Tell how many lines in the following entries include the word "Africa", giving the figure alone.

Segment Start: THE DATA

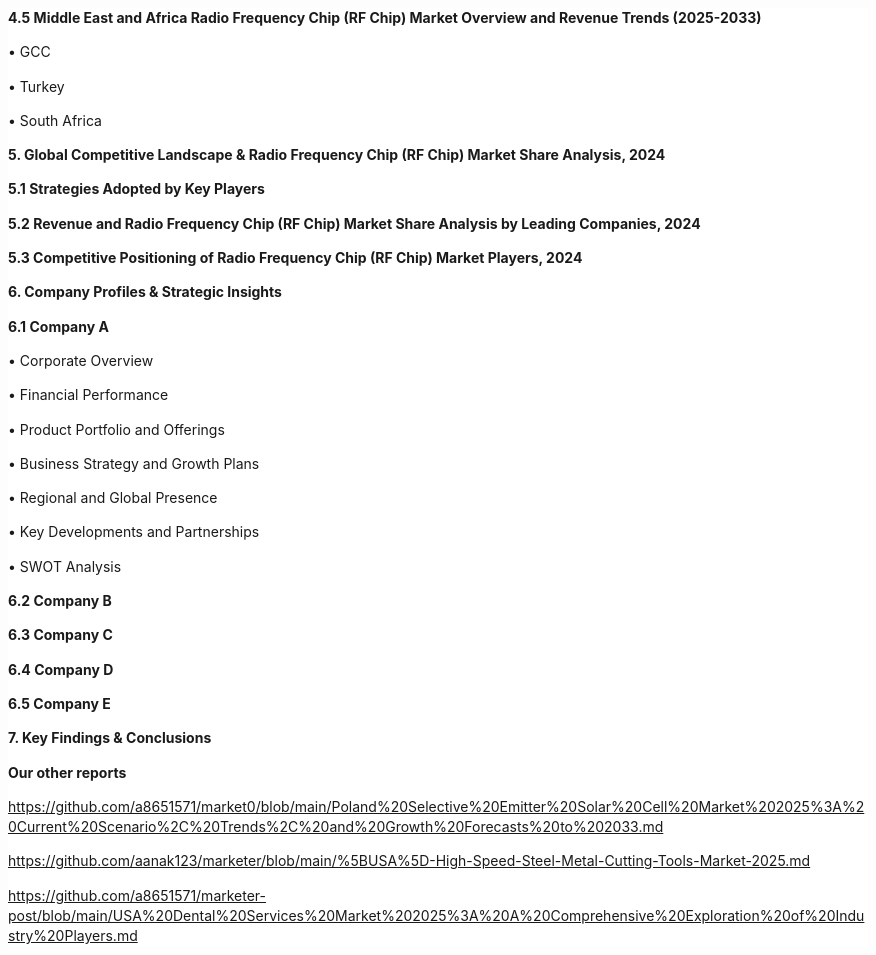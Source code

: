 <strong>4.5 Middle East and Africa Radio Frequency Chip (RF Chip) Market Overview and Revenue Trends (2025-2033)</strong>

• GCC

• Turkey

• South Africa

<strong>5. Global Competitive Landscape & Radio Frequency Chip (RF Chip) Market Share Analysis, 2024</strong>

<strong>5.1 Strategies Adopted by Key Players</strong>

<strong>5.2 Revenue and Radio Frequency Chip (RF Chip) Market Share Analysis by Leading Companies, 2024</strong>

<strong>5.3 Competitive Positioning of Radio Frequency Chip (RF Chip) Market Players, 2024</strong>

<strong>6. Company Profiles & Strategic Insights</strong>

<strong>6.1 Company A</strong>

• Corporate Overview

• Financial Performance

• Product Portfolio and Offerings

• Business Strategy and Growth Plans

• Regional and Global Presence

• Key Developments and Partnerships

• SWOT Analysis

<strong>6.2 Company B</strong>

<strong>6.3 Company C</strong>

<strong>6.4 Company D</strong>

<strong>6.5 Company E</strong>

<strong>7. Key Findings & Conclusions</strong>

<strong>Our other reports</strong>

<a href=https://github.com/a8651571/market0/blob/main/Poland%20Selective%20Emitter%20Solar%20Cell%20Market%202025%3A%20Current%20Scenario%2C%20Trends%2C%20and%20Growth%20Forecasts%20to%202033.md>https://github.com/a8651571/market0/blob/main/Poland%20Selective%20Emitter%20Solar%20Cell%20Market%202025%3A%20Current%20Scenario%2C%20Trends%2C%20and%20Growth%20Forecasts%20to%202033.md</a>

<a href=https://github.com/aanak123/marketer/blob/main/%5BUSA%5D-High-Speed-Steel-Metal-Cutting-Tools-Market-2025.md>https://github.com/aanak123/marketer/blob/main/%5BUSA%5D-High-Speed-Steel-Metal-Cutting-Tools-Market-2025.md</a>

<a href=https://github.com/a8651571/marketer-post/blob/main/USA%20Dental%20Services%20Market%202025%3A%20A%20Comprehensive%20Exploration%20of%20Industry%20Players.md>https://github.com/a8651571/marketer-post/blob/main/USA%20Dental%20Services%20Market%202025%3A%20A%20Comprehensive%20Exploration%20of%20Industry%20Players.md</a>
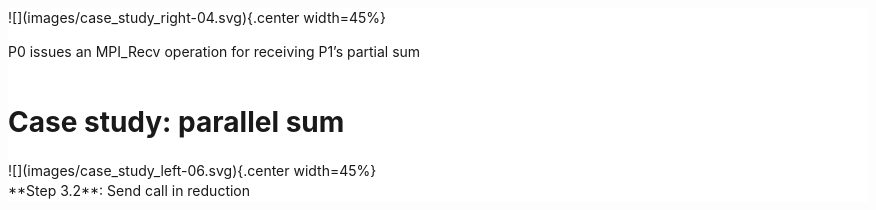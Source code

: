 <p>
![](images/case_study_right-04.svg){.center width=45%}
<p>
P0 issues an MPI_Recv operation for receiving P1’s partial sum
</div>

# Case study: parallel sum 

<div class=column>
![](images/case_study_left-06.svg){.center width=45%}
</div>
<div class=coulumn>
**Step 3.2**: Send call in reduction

Segment End: THE DATA

### [RESULT OF THE EXERCISE]
2